On Wednesday the Students for Reproductive Rights Club was declined to receive formal club status by Gonzaga.
“The goal was to bring to Gonzaga a space where we could talk about reproductive rights and sexual health and sex in general in a safe and constructive environment where we could have actual educational material and talk about all these things in a more educated way than what we typically get on this campus,” said Elaine Rickards, the vice president of Students for Reproductive Rights and a senior at GU.
The club would act as a place for students to learn about sexual and reproductive health through their affiliation with Planned Parenthood.
“We have a lot of different Generation Actions across the region and the nation,” said Sarah Dixit, a senior field organizer for greater Washington at Planned Parenthood. “An example would be our Eastern campus got an emergency contraception vending machine available on campus through a partnership with us. And with the resources to get that along with their health center. Another example would be at the University of Idaho where they have free menstrual products in bathrooms. We want to help amplify the desires of the club to change their campus in a very influential way and making sure that we help them in whatever way we can.”

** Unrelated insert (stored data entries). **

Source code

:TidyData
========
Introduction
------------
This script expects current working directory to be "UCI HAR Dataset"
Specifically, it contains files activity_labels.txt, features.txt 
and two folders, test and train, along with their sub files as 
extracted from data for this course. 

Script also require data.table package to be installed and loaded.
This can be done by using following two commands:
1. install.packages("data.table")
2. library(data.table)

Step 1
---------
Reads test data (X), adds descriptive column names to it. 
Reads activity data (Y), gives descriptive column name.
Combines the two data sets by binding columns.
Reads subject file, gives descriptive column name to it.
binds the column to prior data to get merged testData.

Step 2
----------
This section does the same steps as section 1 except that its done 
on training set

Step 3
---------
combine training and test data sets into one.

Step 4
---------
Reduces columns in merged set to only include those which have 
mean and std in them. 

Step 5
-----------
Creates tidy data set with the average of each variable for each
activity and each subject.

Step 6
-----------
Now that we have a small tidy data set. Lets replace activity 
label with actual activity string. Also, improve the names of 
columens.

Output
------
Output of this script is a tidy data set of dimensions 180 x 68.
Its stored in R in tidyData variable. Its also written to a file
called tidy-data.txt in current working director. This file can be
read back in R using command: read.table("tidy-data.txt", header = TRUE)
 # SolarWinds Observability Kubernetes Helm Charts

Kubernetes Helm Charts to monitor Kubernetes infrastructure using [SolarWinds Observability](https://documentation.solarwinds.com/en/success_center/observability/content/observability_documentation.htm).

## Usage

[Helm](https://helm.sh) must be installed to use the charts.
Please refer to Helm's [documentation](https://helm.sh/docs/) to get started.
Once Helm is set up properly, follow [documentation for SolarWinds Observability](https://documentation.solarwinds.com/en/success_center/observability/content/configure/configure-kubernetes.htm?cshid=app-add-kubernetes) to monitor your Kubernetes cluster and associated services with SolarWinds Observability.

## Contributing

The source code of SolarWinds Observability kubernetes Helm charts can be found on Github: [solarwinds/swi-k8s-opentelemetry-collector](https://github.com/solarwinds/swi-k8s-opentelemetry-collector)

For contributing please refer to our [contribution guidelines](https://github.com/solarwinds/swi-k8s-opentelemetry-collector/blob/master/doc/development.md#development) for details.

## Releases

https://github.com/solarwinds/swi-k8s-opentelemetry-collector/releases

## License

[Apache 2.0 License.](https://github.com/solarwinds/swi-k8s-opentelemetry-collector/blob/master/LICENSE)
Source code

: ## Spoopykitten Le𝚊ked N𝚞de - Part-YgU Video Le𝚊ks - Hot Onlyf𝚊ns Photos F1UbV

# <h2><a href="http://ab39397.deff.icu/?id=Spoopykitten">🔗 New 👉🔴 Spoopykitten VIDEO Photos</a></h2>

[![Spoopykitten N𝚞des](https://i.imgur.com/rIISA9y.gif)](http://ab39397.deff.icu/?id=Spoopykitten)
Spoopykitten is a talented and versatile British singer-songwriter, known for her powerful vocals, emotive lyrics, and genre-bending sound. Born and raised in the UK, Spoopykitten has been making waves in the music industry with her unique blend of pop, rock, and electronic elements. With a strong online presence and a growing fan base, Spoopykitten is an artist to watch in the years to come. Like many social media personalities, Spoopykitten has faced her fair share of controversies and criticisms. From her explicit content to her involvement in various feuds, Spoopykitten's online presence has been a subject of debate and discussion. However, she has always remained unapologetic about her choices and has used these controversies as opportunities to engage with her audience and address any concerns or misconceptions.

The plan was to create a chapter of Planned Parenthood’s student organization called Generation Action which is created for students and run by students. It would allow the club to have access to Planned Parenthood's educational resources and without the partnership the club leaders were worried that the club would not be able to reach its full potential.
“It would be there as a resource and as a place where students can come together in solidarity to spark those conversations that aren’t being had at Gonzaga and we can provide those resources that currently aren’t on campus,” said Anna Algate, the president of Students for Reproductive Rights and a senior at GU.
The goal of the club would be to promote sexual and reproductive health and give students a safe place to learn and talk about these types of issues.
“We know that, obviously at a Catholic university, a lot of people who go here have gone to Catholic school their whole life and come from very Catholic families and in a lot of cases have had a very limited sex education in general," Rickards said. “A lot of our ideas worked around having people from organizations like Planned Parenthood or even from hospitals or medical facilities come to campus and talk about what that looks like.”
They went through the regular club approval process through the Gonzaga Student Body Association. At each stage questions came up from officials about the clubs affiliation with Planned Parenthood, however, the club was passed along up to the dean of student engagement, who has the final say on if a club gets approved or not.
“The ultimate decision came down to the connection the Students for Reproductive Rights Club wanted to have with Generation Action which is a part of the Planned Parenthood network,” said Matt Lamsma, the dean of student engagement. “The conflict is between Planned Parenthood and the universities Jesuit/Catholic identity. Any student clubs with an affiliation to an outside organization, that organization has to align with institutional values.”
Before making a decision on the club's official status Algate and Rickards were asked by Lamsma to meet with him, Michelle Wheatley, the chief mission officer and leadership of the Mission and Ministry Division, Megan McCabe, assistant professor of religious studies and the club's adviser Joe Johnston, assistant professor of sociology and criminology.
They spoke about options for the club and what would happen if they were to move forward and came to the conclusion that if they were to be a club affiliated with GU they would have to drop their affiliation with Planned Parenthood.
“With the Jesuit campuses no other Jesuit university has a Generation Action or Planned Parenthood group that has been formally approved on campus,” Lamsma said. “Several of the campuses are aware of unofficial student groups that meet but nobody has an approved club and I heard back from 18 out of the 27 universities.”
By being affiliated with Planned Parenthood the club would not be able to be approved because the ideology of that organization does not align with the ideologies of Catholic and Jesuit institutions.
“We went into that meeting with a lot idealistic ideas of what could happen and kind of felt as though they all were just afraid of it and they didn’t know exactly what the rules were and because they didn’t know what the rules were they didn’t have the guts to be bold and challenge them which is kind of what Anna and I were trying to do,” Rickards said. “We wanted to put this out there and see what kind of response we get because we don’t know what the rules are either.”
While no Jesuit institution has an official reproductive rights club like this, other religious schools like Whitworth University, which is affiliated with the Presbyterian church, does.
“Faith and Planned Parenthood aren’t in opposition of each other,” said Paul Dillon, the vice president of public affairs at Planned Parenthood. “That’s a common misconception about our work. There’s a national group called Catholics for Choice and a lot of our patients and staff are practicing Catholics, so I think this comes down to more extreme interpretation of those values.”
As of right now the club has been denied and cannot be affiliated with GU unless they lose their Planned Parenthood connection, but Rickards and Algate plan to keep working to make their club have an impact on campus.
“People need to know that there are students and faculty for that matter who do support. Whether that’s from a pro-choice standpoint or even just bringing in Planned Parenthood as a resource on campus,” Algate said. “I also think that there’s a large portion of Gonzaga’s community that’s not being represented and this club could do a great job of representing.”
While the plan to move forward is not set in stone Rickards and Algate know they will continue to do work to have an impact in the coming semester.